(Stored data)
------------------------------------------------------------
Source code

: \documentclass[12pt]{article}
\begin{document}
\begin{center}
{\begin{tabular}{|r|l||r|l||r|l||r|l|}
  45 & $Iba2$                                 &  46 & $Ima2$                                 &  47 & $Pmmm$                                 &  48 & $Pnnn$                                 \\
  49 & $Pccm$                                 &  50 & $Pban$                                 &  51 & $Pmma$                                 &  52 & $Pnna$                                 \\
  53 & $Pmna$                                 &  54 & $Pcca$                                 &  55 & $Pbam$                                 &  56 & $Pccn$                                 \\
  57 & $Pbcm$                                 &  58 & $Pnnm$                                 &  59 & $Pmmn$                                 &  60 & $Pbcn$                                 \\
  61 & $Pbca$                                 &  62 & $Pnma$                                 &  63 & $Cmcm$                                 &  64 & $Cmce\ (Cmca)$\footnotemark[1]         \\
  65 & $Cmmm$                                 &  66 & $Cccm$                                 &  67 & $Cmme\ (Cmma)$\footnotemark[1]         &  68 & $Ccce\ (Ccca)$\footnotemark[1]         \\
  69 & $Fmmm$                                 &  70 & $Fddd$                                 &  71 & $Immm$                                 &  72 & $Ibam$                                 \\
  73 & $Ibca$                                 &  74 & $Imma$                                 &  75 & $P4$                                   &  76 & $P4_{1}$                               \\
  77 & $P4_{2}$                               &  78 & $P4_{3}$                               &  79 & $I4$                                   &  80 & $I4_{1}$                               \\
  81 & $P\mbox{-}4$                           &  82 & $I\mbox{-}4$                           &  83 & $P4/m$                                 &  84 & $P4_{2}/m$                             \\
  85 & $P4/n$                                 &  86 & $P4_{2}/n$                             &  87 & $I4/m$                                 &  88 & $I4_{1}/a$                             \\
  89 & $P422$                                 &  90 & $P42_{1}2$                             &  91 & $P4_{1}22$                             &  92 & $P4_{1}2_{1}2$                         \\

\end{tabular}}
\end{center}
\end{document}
------------------------------------------------------------
◆ PROMPT
For this exercise, set down all of the entries again word for word.

◆ ANSWER FOR THIS EXERCISE
Source code

: \documentclass[12pt]{article}
\begin{document}
\begin{center}
{\begin{tabular}{|r|l||r|l||r|l||r|l|}
  45 & $Iba2$                                 &  46 & $Ima2$                                 &  47 & $Pmmm$                                 &  48 & $Pnnn$                                 \\
  49 & $Pccm$                                 &  50 & $Pban$                                 &  51 & $Pmma$                                 &  52 & $Pnna$                                 \\
  53 & $Pmna$                                 &  54 & $Pcca$                                 &  55 & $Pbam$                                 &  56 & $Pccn$                                 \\
  57 & $Pbcm$                                 &  58 & $Pnnm$                                 &  59 & $Pmmn$                                 &  60 & $Pbcn$                                 \\
  61 & $Pbca$                                 &  62 & $Pnma$                                 &  63 & $Cmcm$                                 &  64 & $Cmce\ (Cmca)$\footnotemark[1]         \\
  65 & $Cmmm$                                 &  66 & $Cccm$                                 &  67 & $Cmme\ (Cmma)$\footnotemark[1]         &  68 & $Ccce\ (Ccca)$\footnotemark[1]         \\
  69 & $Fmmm$                                 &  70 & $Fddd$                                 &  71 & $Immm$                                 &  72 & $Ibam$                                 \\
  73 & $Ibca$                                 &  74 & $Imma$                                 &  75 & $P4$                                   &  76 & $P4_{1}$                               \\
  77 & $P4_{2}$                               &  78 & $P4_{3}$                               &  79 & $I4$                                   &  80 & $I4_{1}$                               \\
  81 & $P\mbox{-}4$                           &  82 & $I\mbox{-}4$                           &  83 & $P4/m$                                 &  84 & $P4_{2}/m$                             \\
  85 & $P4/n$                                 &  86 & $P4_{2}/n$                             &  87 & $I4/m$                                 &  88 & $I4_{1}/a$                             \\
  89 & $P422$                                 &  90 & $P42_{1}2$                             &  91 & $P4_{1}22$                             &  92 & $P4_{1}2_{1}2$                         \\

\end{tabular}}
\end{center}
\end{document}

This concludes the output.